The interior is generally very richly decorated in early eighteenth-century style and mostly intact. The entrance hall and staircase hall are divided by an internal colonnade of three rusticated arches, with highly decorative Italianate plasterwork throughout depicting Imperial busts and classical mythology, reputed to be by one of the Italian stuccodores—Artari, Bagutti or Vassalli. Ornate doorcases with broken apex segmental pediments feature inset busts and ten-panelled doors with raised and fielded panels, flanked by attached Baroque-style Corinthian columns. The entrance hall contains a large chimneypiece with a richly carved overmantel depicting military emblems and trophies.
The staircase and first-floor balustrade encircle a large open well. The staircase features an undulating mahogany handrail beginning with a tail on the balustrade end and terminating at the lower newel with a snake's head holding a sphere in its jaws. Alternate pattern carved balusters are set on a crested string decorated with relief carvings of symbols of the arts and various pursuits, set between festoons.
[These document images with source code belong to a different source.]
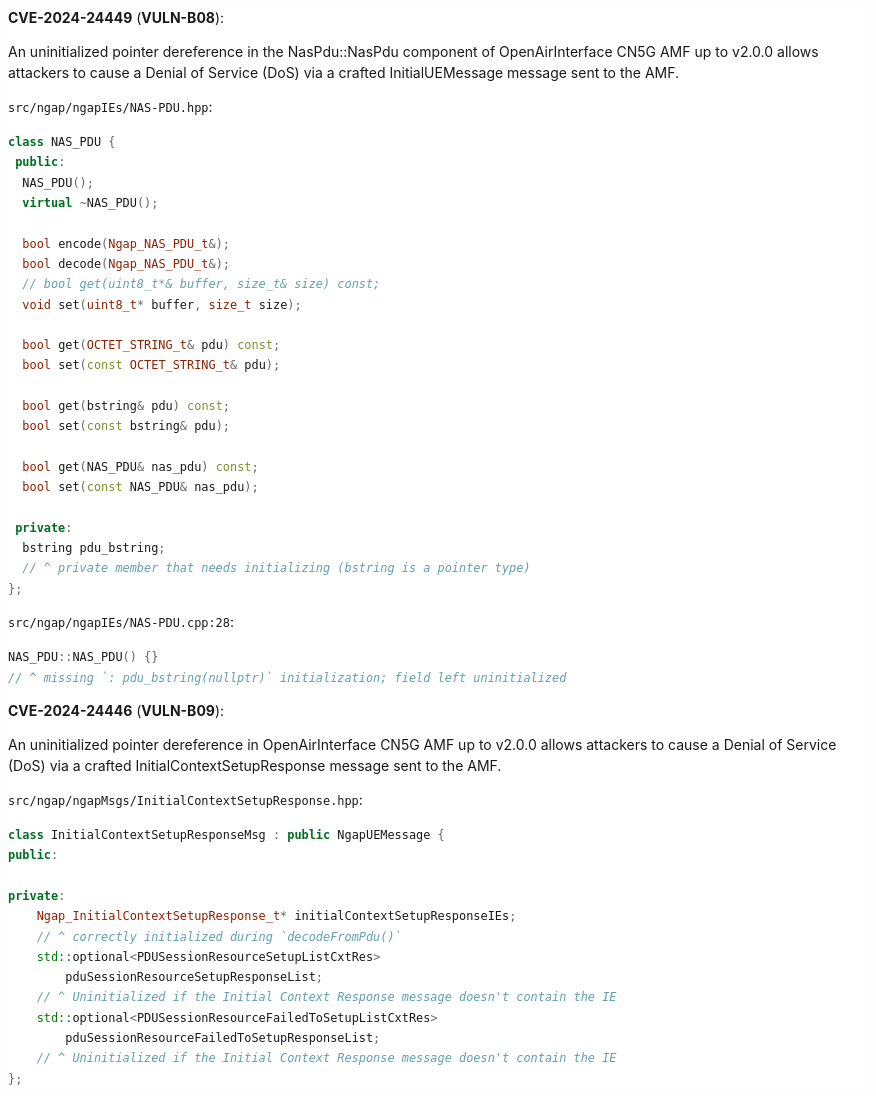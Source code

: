 **CVE-2024-24449** (**VULN-B08**):

An uninitialized pointer dereference in the NasPdu::NasPdu component of
OpenAirInterface CN5G AMF up to v2.0.0 allows attackers to cause a
Denial of Service (DoS) via a crafted InitialUEMessage message sent to
the AMF.

`src/ngap/ngapIEs/NAS-PDU.hpp`:
```cpp
class NAS_PDU {
 public:
  NAS_PDU();
  virtual ~NAS_PDU();

  bool encode(Ngap_NAS_PDU_t&);
  bool decode(Ngap_NAS_PDU_t&);
  // bool get(uint8_t*& buffer, size_t& size) const;
  void set(uint8_t* buffer, size_t size);

  bool get(OCTET_STRING_t& pdu) const;
  bool set(const OCTET_STRING_t& pdu);

  bool get(bstring& pdu) const;
  bool set(const bstring& pdu);

  bool get(NAS_PDU& nas_pdu) const;
  bool set(const NAS_PDU& nas_pdu);

 private:
  bstring pdu_bstring;
  // ^ private member that needs initializing (bstring is a pointer type)
};
```

`src/ngap/ngapIEs/NAS-PDU.cpp:28`:
```cpp
NAS_PDU::NAS_PDU() {}
// ^ missing `: pdu_bstring(nullptr)` initialization; field left uninitialized
```

**CVE-2024-24446** (**VULN-B09**):

An uninitialized pointer dereference in OpenAirInterface CN5G AMF up to
v2.0.0 allows attackers to cause a Denial of Service (DoS) via a
crafted InitialContextSetupResponse message sent to the AMF.

`src/ngap/ngapMsgs/InitialContextSetupResponse.hpp`:

```cpp
class InitialContextSetupResponseMsg : public NgapUEMessage {
public:

private:
    Ngap_InitialContextSetupResponse_t* initialContextSetupResponseIEs;
    // ^ correctly initialized during `decodeFromPdu()`
    std::optional<PDUSessionResourceSetupListCxtRes>
        pduSessionResourceSetupResponseList;
    // ^ Uninitialized if the Initial Context Response message doesn't contain the IE
    std::optional<PDUSessionResourceFailedToSetupListCxtRes>
        pduSessionResourceFailedToSetupResponseList;
    // ^ Uninitialized if the Initial Context Response message doesn't contain the IE
};
```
The inlaid drawing room has an octagonal pattern marquetry floor with tarsia inlay using exotic timber and brass to decorate pilasters, dado and moulded cornice. Doorcases have segmental pediments with apexes broken by scrolls. A marble carved chimneypiece features a mantel shelf supported on termini.
The dining room was redecorated in the Adam style around 1770, with a moulded cornice, attached Corinthian columns framing a large curved recess with moulded frieze, and a carved white marble fireplace with carved keyblock.
The drawing room features a modillioned carved cornice, Ionic pilasters and columns, complete large raised and fielded panelling, carved shouldered architraves, and an overmantel with festoons, all in carved oak. A marble fireplace displays a richly carved frieze and flanking termini. The ceiling contains a trompe-l'oeil painting by Graham Rust.
The roof structure consists of main bordering pitches with two infilling inner pitches. The main structure employs king-post trusses with subsidiary king-post trusses set above each main truss principal rafter, tenoned purlins and a tenoned ridge. The centre is now over-roofed with a twentieth-century flat lead roof.